“This is love, that we walk …”

What is love? As we read the aged disciple John’s final two short Epistles, his use of the word “love” jumps out at us. He writes how, “I rejoiced greatly to find some of your children walking in the truth … and this is love, that we walk according to his commandments” (2 John:4,6). This is how we show our love in response to God’s love. We rejoice because others do the same.

Remember what we read in 1 John 4:19, “We love because he first loved us”. Paul’s words in Ephesians 2 always powerfully provoke our thoughts, that we “were by nature children of wrath like the rest of mankind. But God, being rich in mercy, because of the great love with which he loved us, even when we were dead in our trespasses made us alive together with Christ – by grace …” (verses 3-5).

When we talk about our attitude of love we must think of the actions that show our love; a love very different from what most people in the world mean when they use the word!
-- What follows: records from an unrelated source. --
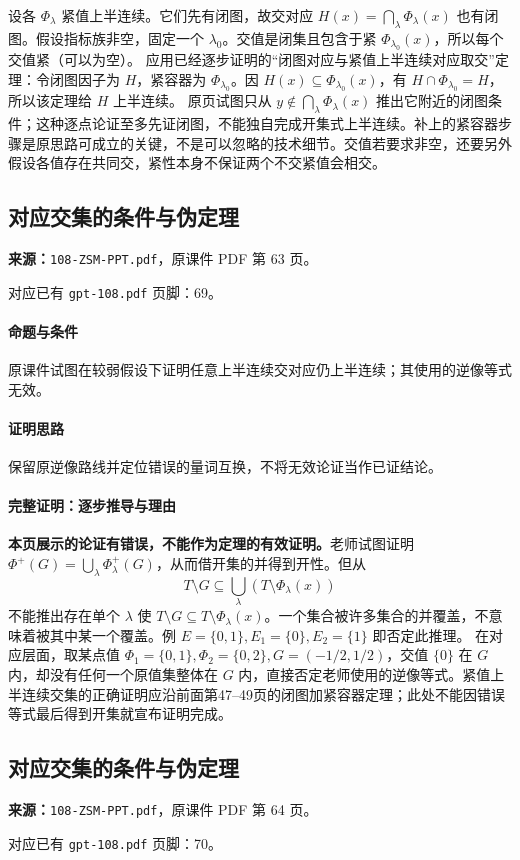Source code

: 设各 $\Phi_\lambda$ 紧值上半连续。它们先有闭图，故交对应 $H(x)=\bigcap_\lambda\Phi_\lambda(x)$ 也有闭图。假设指标族非空，固定一个 $\lambda_0$。交值是闭集且包含于紧 $\Phi_{\lambda_0}(x)$，所以每个交值紧（可以为空）。
应用已经逐步证明的“闭图对应与紧值上半连续对应取交”定理：令闭图因子为 $H$，紧容器为 $\Phi_{\lambda_0}$。因 $H(x)\subseteq\Phi_{\lambda_0}(x)$，有 $H\cap\Phi_{\lambda_0}=H$，所以该定理给 $H$ 上半连续。
原页试图只从 $y\notin\bigcap_\lambda\Phi_\lambda(x)$ 推出它附近的闭图条件；这种逐点论证至多先证闭图，不能独自完成开集式上半连续。补上的紧容器步骤是原思路可成立的关键，不是可以忽略的技术细节。交值若要求非空，还要另外假设各值存在共同交，紧性本身不保证两个不交紧值会相交。

\clearpage\subsection{对应交集的条件与伪定理}
\textbf{来源：}\texttt{108-ZSM-PPT.pdf}，原课件 PDF 第 63 页。\par
对应已有 \texttt{gpt-108.pdf} 页脚：69。\par
\paragraph{命题与条件}原课件试图在较弱假设下证明任意上半连续交对应仍上半连续；其使用的逆像等式无效。
\paragraph{证明思路}保留原逆像路线并定位错误的量词互换，不将无效论证当作已证结论。
\paragraph{完整证明：逐步推导与理由}
\textbf{本页展示的论证有错误，不能作为定理的有效证明。}老师试图证明 $\Phi^+(G)=\bigcup_\lambda\Phi_\lambda^+(G)$，从而借开集的并得到开性。但从
\[T\setminus G\subseteq\bigcup_\lambda(T\setminus\Phi_\lambda(x))\]
不能推出存在单个 $\lambda$ 使 $T\setminus G\subseteq T\setminus\Phi_\lambda(x)$。一个集合被许多集合的并覆盖，不意味着被其中某一个覆盖。例 $E=\{0,1\},E_1=\{0\},E_2=\{1\}$ 即否定此推理。
在对应层面，取某点值 $\Phi_1=\{0,1\},\Phi_2=\{0,2\},G=(-1/2,1/2)$，交值 $\{0\}$ 在 $G$ 内，却没有任何一个原值集整体在 $G$ 内，直接否定老师使用的逆像等式。紧值上半连续交集的正确证明应沿前面第47--49页的闭图加紧容器定理；此处不能因错误等式最后得到开集就宣布证明完成。
\clearpage\subsection{对应交集的条件与伪定理}
\textbf{来源：}\texttt{108-ZSM-PPT.pdf}，原课件 PDF 第 64 页。\par
对应已有 \texttt{gpt-108.pdf} 页脚：70。\par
John goes on to write, “everyone who goes on ahead and does not abide in the teaching of Christ, does not have God. Whoever abides in the teaching has both the Father and the Son” (verse 9). All who do this have a living relationship with the divine every day. The word “abides” relates to the word “walks” – it indicates a settled direction and purpose in life and is a vital foundation for genuine happiness and contentment. In his final epistle, addressed to Gaius, John says, “I rejoiced greatly when the brother’s came and testified to your truth, as indeed you are walking in the truth. I have no greater joy than to hear that my children are walking in the truth” (verses 3,4). Love is not self-centred, it is God-centred, then we see life from God’s perspective.

The contrast to this has been so evident in the book of Judges which we finished reading today. The very last verse is a kind of epitaph! “Everyone did what was right in his own eyes” – and that is the way in the world around us. Let us do what is right in God’s eyes and walk in love and truth.